**The problem:** Look through the lines below and copy each one that includes "align".

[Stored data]
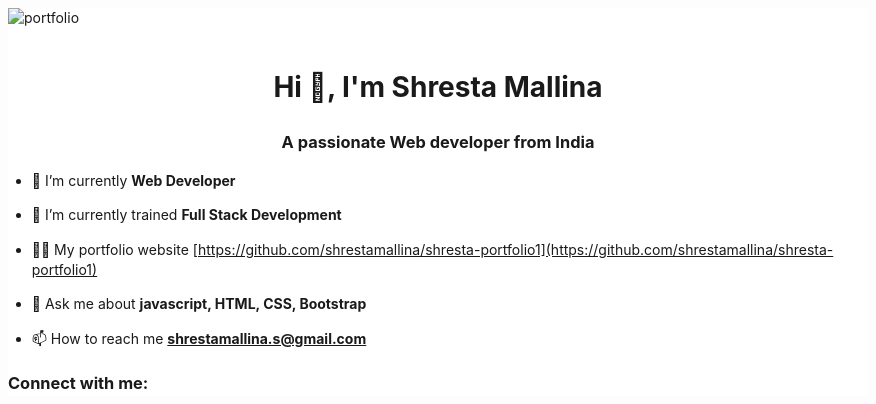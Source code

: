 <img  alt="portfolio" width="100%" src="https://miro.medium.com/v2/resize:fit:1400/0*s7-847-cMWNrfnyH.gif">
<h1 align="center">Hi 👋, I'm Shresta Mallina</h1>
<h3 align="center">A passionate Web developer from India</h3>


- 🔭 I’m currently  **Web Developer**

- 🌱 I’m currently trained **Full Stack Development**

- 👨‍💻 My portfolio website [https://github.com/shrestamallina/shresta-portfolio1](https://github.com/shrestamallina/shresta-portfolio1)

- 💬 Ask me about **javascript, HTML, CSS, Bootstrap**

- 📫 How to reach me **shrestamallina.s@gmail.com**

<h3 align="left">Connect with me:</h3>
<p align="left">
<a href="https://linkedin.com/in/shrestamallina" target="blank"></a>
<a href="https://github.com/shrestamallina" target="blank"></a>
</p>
...
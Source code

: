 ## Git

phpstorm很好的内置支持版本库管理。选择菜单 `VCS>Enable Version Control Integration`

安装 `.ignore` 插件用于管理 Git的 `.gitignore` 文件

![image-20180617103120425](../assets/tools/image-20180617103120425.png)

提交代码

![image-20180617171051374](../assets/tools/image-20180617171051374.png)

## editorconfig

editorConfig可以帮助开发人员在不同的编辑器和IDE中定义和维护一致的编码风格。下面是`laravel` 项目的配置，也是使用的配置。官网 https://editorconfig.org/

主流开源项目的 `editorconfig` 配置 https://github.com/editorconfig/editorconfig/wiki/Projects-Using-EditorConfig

**Reply:**
<h1 align="center">Hi 👋, I'm Shresta Mallina</h1>
<h3 align="center">A passionate Web developer from India</h3>
<h3 align="left">Connect with me:</h3>
<p align="left">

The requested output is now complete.